*** Begin section ***
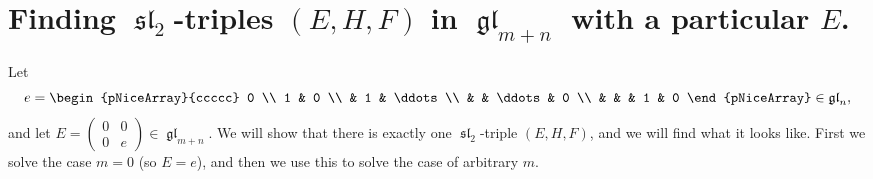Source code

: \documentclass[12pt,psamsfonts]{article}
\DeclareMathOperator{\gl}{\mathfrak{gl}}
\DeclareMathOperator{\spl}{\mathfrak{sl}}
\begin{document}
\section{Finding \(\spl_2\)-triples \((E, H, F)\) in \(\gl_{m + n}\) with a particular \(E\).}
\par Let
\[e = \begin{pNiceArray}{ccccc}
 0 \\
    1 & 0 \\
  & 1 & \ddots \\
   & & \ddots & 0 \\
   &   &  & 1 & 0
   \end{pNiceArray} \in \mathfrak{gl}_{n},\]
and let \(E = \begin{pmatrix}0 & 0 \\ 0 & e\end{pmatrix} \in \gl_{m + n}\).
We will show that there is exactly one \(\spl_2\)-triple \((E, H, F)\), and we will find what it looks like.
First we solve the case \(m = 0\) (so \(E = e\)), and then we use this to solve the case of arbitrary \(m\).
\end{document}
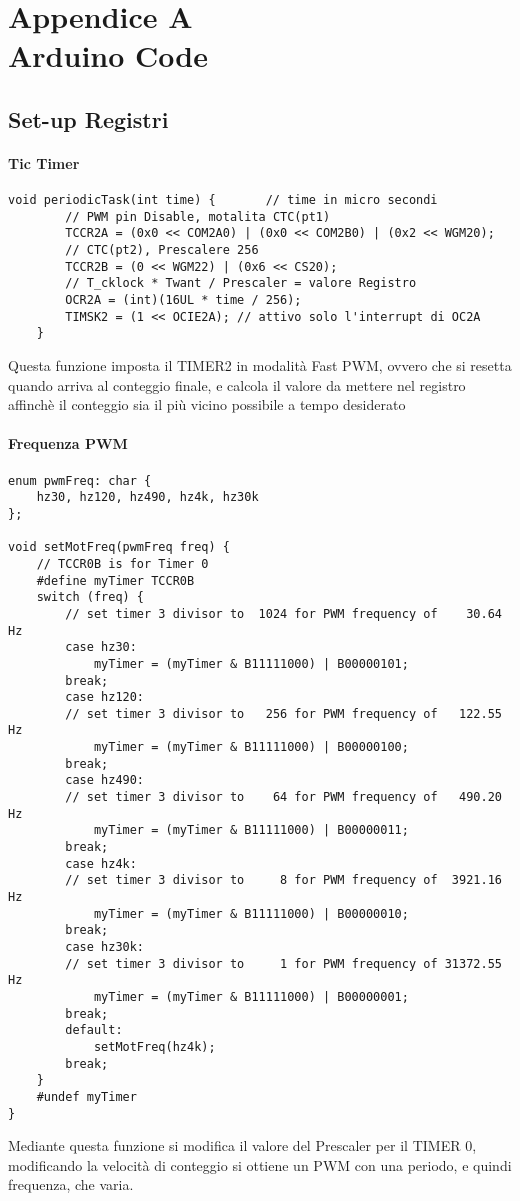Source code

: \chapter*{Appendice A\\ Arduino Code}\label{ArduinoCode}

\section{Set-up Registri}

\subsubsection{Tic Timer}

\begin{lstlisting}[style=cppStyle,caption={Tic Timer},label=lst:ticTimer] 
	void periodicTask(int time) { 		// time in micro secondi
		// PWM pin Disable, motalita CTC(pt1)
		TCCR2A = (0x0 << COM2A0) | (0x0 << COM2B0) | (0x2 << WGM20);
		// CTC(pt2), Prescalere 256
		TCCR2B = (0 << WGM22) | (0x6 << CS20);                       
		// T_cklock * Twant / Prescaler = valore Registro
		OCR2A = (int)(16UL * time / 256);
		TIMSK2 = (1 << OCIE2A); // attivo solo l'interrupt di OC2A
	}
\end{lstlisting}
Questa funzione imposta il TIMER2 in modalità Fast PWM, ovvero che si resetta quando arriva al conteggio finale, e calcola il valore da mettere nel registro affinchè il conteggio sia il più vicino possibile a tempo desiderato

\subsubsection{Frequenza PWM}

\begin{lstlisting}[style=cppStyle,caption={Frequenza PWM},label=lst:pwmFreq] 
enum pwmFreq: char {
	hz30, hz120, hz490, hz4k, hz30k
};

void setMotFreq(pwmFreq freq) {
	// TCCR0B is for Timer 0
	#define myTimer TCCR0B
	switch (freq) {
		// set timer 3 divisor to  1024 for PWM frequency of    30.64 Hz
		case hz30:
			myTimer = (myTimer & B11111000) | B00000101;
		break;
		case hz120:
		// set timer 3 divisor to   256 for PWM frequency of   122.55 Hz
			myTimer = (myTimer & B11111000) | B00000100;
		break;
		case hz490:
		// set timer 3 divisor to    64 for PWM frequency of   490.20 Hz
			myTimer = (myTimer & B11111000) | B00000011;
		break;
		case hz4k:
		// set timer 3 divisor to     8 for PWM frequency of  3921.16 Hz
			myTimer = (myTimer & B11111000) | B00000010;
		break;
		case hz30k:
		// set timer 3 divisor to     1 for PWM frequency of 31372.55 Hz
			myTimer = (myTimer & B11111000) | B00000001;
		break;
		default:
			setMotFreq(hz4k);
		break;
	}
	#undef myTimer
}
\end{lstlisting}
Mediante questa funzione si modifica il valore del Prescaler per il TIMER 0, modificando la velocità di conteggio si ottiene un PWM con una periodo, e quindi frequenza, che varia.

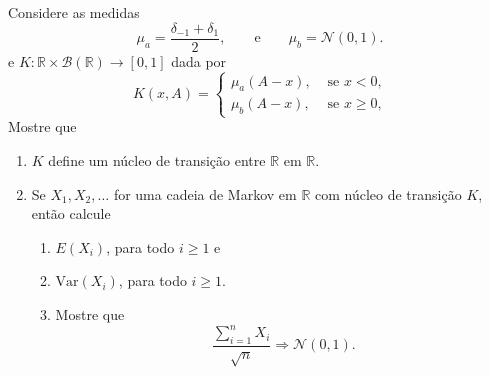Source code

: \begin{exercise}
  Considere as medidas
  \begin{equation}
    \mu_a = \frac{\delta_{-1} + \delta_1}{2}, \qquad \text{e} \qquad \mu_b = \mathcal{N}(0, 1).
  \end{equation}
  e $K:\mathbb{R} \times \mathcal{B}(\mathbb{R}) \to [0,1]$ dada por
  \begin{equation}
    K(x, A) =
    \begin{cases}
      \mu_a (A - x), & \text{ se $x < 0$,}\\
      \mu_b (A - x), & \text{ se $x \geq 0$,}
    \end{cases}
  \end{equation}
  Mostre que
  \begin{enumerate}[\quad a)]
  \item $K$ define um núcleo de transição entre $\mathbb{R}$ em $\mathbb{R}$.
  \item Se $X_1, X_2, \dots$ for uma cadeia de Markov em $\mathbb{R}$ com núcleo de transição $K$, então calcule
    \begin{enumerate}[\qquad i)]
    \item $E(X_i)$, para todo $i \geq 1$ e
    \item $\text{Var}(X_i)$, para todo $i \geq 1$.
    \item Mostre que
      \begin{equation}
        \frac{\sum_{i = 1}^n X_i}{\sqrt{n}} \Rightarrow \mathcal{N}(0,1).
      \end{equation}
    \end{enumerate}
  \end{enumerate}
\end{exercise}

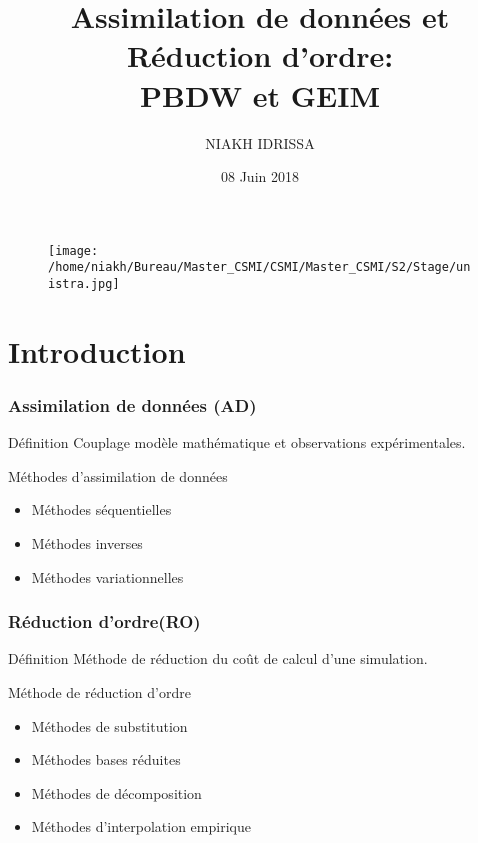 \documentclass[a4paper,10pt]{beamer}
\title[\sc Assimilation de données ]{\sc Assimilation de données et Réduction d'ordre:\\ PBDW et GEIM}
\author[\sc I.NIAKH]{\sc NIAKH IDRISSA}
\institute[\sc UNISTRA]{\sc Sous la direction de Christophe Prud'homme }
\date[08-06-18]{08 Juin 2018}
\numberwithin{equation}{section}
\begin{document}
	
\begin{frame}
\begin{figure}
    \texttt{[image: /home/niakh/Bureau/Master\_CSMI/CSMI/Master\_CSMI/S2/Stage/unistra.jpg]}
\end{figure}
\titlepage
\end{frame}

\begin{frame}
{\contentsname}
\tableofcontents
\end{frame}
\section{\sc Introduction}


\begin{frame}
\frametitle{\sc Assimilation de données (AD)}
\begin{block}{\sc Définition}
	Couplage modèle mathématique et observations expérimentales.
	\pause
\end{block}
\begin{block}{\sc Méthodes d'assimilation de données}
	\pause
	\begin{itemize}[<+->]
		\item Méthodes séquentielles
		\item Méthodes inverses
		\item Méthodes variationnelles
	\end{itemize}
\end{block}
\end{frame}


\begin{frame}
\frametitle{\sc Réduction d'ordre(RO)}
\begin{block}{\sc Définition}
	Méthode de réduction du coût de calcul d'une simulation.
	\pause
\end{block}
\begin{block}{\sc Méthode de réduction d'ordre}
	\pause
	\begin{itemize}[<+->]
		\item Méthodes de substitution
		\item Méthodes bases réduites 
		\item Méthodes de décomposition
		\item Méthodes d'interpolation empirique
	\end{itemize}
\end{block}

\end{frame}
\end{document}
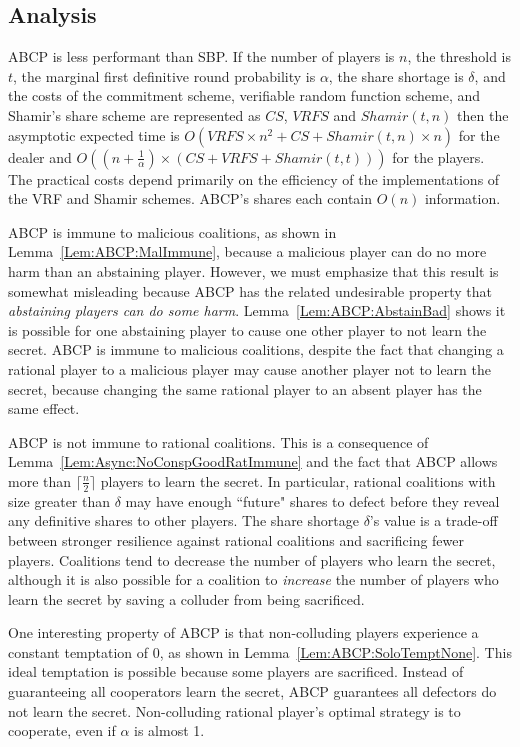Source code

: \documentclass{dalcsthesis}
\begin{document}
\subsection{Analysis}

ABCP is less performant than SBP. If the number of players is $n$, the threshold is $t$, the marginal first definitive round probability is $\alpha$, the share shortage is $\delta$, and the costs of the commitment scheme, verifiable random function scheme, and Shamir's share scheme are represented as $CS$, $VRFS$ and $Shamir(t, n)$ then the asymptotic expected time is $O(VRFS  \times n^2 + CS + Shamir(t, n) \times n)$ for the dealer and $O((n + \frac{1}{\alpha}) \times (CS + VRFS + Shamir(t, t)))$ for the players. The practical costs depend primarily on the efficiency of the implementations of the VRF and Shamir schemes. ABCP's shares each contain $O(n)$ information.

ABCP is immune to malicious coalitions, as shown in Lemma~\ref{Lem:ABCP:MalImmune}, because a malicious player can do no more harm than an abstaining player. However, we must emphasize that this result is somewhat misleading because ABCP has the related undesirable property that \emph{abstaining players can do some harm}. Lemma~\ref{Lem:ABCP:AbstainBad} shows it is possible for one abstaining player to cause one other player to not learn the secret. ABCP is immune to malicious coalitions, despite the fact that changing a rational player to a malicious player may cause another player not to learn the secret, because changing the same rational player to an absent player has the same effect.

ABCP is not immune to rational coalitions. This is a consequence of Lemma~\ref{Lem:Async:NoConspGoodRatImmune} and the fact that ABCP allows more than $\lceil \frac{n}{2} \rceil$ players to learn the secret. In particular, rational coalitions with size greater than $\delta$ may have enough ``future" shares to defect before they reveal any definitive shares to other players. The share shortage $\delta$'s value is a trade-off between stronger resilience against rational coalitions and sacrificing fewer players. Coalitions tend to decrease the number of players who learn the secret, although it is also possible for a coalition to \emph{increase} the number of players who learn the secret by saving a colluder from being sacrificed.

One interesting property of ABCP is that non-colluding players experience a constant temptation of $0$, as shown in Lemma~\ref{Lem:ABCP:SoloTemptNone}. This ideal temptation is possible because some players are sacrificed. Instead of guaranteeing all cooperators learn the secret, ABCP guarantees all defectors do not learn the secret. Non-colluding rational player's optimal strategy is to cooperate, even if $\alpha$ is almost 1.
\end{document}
*** End section ***
## Task statement
Search the records above for the string "para". Report each line that has it.

## Task answer
    \item $E(X_i)$, para todo $i \geq 1$ e
    \item $\text{Var}(X_i)$, para todo $i \geq 1$.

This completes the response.